### Problem statement
Of the lines in the data below, write out exactly those from the one holding "Ethernet library for" through the one holding "###- MAC address", both included.

### Records provided
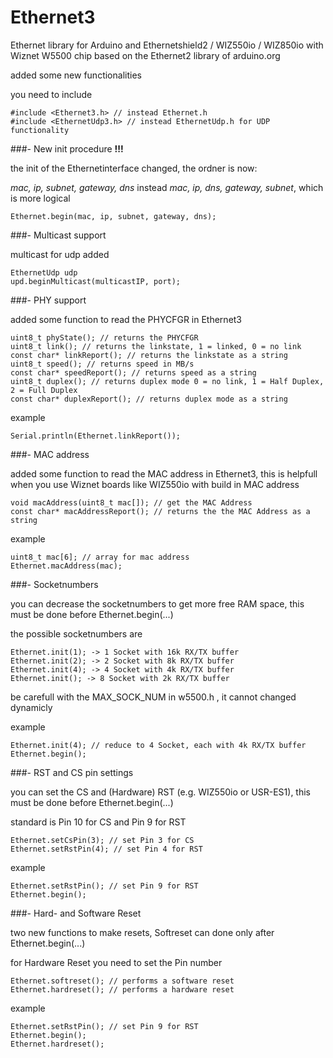 # Ethernet3
Ethernet library for Arduino and Ethernetshield2 / WIZ550io / WIZ850io with Wiznet W5500 chip
based on the Ethernet2 library of arduino.org

added some new functionalities

you need to include

    #include <Ethernet3.h> // instead Ethernet.h
    #include <EthernetUdp3.h> // instead EthernetUdp.h for UDP functionality
    
###- New init procedure **!!!**

the init of the Ethernetinterface changed, the ordner is now:

*mac, ip, subnet, gateway, dns* instead *mac, ip, dns, gateway, subnet*,
which is more logical

    Ethernet.begin(mac, ip, subnet, gateway, dns);
    
###- Multicast support

multicast for udp added

    EthernetUdp udp
    upd.beginMulticast(multicastIP, port);

###- PHY support

added some function to read the PHYCFGR in Ethernet3

    uint8_t phyState(); // returns the PHYCFGR
    uint8_t link(); // returns the linkstate, 1 = linked, 0 = no link
    const char* linkReport(); // returns the linkstate as a string
    uint8_t speed(); // returns speed in MB/s
    const char* speedReport(); // returns speed as a string
    uint8_t duplex(); // returns duplex mode 0 = no link, 1 = Half Duplex, 2 = Full Duplex
    const char* duplexReport(); // returns duplex mode as a string

example

    Serial.println(Ethernet.linkReport()); 

###- MAC address

added some function to read the MAC address in Ethernet3, this is helpfull when you use Wiznet boards like WIZ550io with build in MAC address

    void macAddress(uint8_t mac[]); // get the MAC Address
    const char* macAddressReport(); // returns the the MAC Address as a string

example

    uint8_t mac[6]; // array for mac address
    Ethernet.macAddress(mac);

###- Socketnumbers

you can decrease the socketnumbers to get more free RAM space, this must be done before Ethernet.begin(...)

the possible socketnumbers are

    Ethernet.init(1); -> 1 Socket with 16k RX/TX buffer
    Ethernet.init(2); -> 2 Socket with 8k RX/TX buffer
    Ethernet.init(4); -> 4 Socket with 4k RX/TX buffer
    Ethernet.init(); -> 8 Socket with 2k RX/TX buffer

be carefull with the MAX_SOCK_NUM in w5500.h , it cannot changed dynamicly 

example

    Ethernet.init(4); // reduce to 4 Socket, each with 4k RX/TX buffer
    Ethernet.begin();
    
###- RST and CS pin settings

you can set the CS and (Hardware) RST (e.g. WIZ550io or USR-ES1), this must be done before Ethernet.begin(...)

standard is Pin 10 for CS and Pin 9 for RST

    Ethernet.setCsPin(3); // set Pin 3 for CS
    Ethernet.setRstPin(4); // set Pin 4 for RST

example

    Ethernet.setRstPin(); // set Pin 9 for RST
    Ethernet.begin();

###- Hard- and Software Reset

two new functions to make resets, Softreset can done only after Ethernet.begin(...)

for Hardware Reset you need to set the Pin number

    Ethernet.softreset(); // performs a software reset
    Ethernet.hardreset(); // performs a hardware reset

example

    Ethernet.setRstPin(); // set Pin 9 for RST
    Ethernet.begin();
    Ethernet.hardreset();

### Written solution
Ethernet library for Arduino and Ethernetshield2 / WIZ550io / WIZ850io with Wiznet W5500 chip
based on the Ethernet2 library of arduino.org

added some new functionalities

you need to include

    #include <Ethernet3.h> // instead Ethernet.h
    #include <EthernetUdp3.h> // instead EthernetUdp.h for UDP functionality
    
###- New init procedure **!!!**

the init of the Ethernetinterface changed, the ordner is now:

*mac, ip, subnet, gateway, dns* instead *mac, ip, dns, gateway, subnet*,
which is more logical

    Ethernet.begin(mac, ip, subnet, gateway, dns);
    
###- Multicast support

multicast for udp added

    EthernetUdp udp
    upd.beginMulticast(multicastIP, port);

###- PHY support

added some function to read the PHYCFGR in Ethernet3

    uint8_t phyState(); // returns the PHYCFGR
    uint8_t link(); // returns the linkstate, 1 = linked, 0 = no link
    const char* linkReport(); // returns the linkstate as a string
    uint8_t speed(); // returns speed in MB/s
    const char* speedReport(); // returns speed as a string
    uint8_t duplex(); // returns duplex mode 0 = no link, 1 = Half Duplex, 2 = Full Duplex
    const char* duplexReport(); // returns duplex mode as a string

example

    Serial.println(Ethernet.linkReport()); 

###- MAC address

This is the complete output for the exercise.